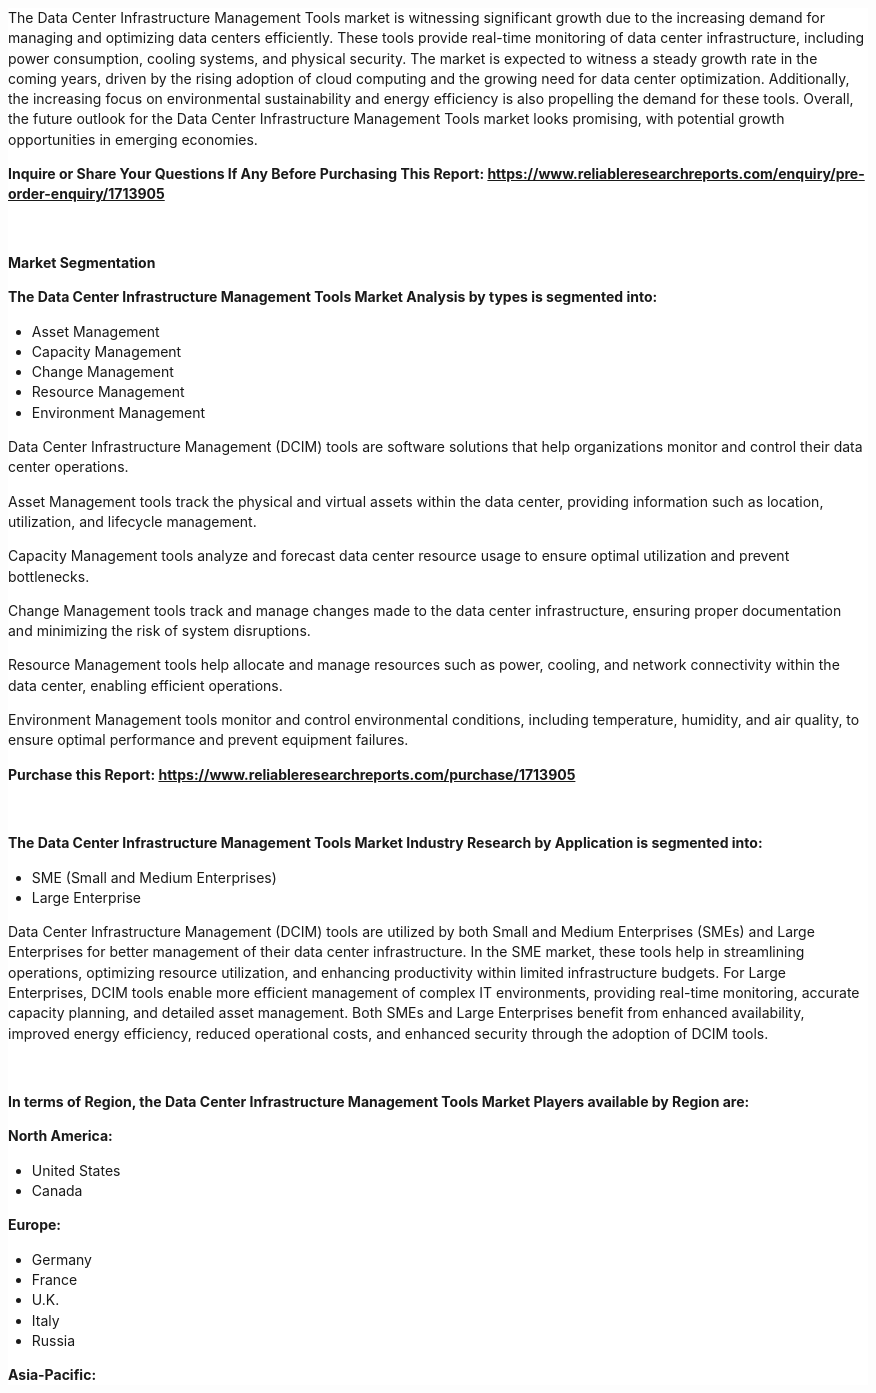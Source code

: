 <p><p>The Data Center Infrastructure Management Tools market is witnessing significant growth due to the increasing demand for managing and optimizing data centers efficiently. These tools provide real-time monitoring of data center infrastructure, including power consumption, cooling systems, and physical security. The market is expected to witness a steady growth rate in the coming years, driven by the rising adoption of cloud computing and the growing need for data center optimization. Additionally, the increasing focus on environmental sustainability and energy efficiency is also propelling the demand for these tools. Overall, the future outlook for the Data Center Infrastructure Management Tools market looks promising, with potential growth opportunities in emerging economies.</p></p>
<p><strong>Inquire or Share Your Questions If Any Before Purchasing This Report: <a href="https://www.reliableresearchreports.com/enquiry/pre-order-enquiry/1713905">https://www.reliableresearchreports.com/enquiry/pre-order-enquiry/1713905</a></strong></p>
<p>&nbsp;</p>
<p><strong>Market Segmentation</strong></p>
<p><strong>The Data Center Infrastructure Management Tools Market Analysis by types is segmented into:</strong></p>
<p><ul><li>Asset Management</li><li>Capacity Management</li><li>Change Management</li><li>Resource Management</li><li>Environment Management</li></ul></p>
<p><p>Data Center Infrastructure Management (DCIM) tools are software solutions that help organizations monitor and control their data center operations. </p><p>Asset Management tools track the physical and virtual assets within the data center, providing information such as location, utilization, and lifecycle management.</p><p>Capacity Management tools analyze and forecast data center resource usage to ensure optimal utilization and prevent bottlenecks.</p><p>Change Management tools track and manage changes made to the data center infrastructure, ensuring proper documentation and minimizing the risk of system disruptions.</p><p>Resource Management tools help allocate and manage resources such as power, cooling, and network connectivity within the data center, enabling efficient operations.</p><p>Environment Management tools monitor and control environmental conditions, including temperature, humidity, and air quality, to ensure optimal performance and prevent equipment failures.</p></p>
<p><strong>Purchase this Report:&nbsp;<a href="https://www.reliableresearchreports.com/purchase/1713905">https://www.reliableresearchreports.com/purchase/1713905</a></strong></p>
<p>&nbsp;</p>
<p><strong>The Data Center Infrastructure Management Tools Market Industry Research by Application is segmented into:</strong></p>
<p><ul><li>SME (Small and Medium Enterprises)</li><li>Large Enterprise</li></ul></p>
<p><p>Data Center Infrastructure Management (DCIM) tools are utilized by both Small and Medium Enterprises (SMEs) and Large Enterprises for better management of their data center infrastructure. In the SME market, these tools help in streamlining operations, optimizing resource utilization, and enhancing productivity within limited infrastructure budgets. For Large Enterprises, DCIM tools enable more efficient management of complex IT environments, providing real-time monitoring, accurate capacity planning, and detailed asset management. Both SMEs and Large Enterprises benefit from enhanced availability, improved energy efficiency, reduced operational costs, and enhanced security through the adoption of DCIM tools.</p></p>
<p>&nbsp;</p>
<p><strong>In terms of Region, the Data Center Infrastructure Management Tools Market Players available by Region are:</strong></p>
<p>
    <p> <strong> North America: </strong>
        <ul>
            <li>United States</li>
            <li>Canada</li>
        </ul>
        </p> 
    <p> <strong> Europe: </strong>
        <ul>
            <li>Germany</li>
            <li>France</li>
            <li>U.K.</li>
            <li>Italy</li>
            <li>Russia</li>
        </ul>
        </p> 
    <p> <strong> Asia-Pacific: </strong>
        <ul>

====================

> Your task
Only the line containing "<li>Germany</li>" and the lines after it, through the end of the data, should be copied, exactly as they are.

> Task result
            <li>Germany</li>
            <li>France</li>
            <li>U.K.</li>
            <li>Italy</li>
            <li>Russia</li>
        </ul>
        </p> 
    <p> <strong> Asia-Pacific: </strong>
        <ul>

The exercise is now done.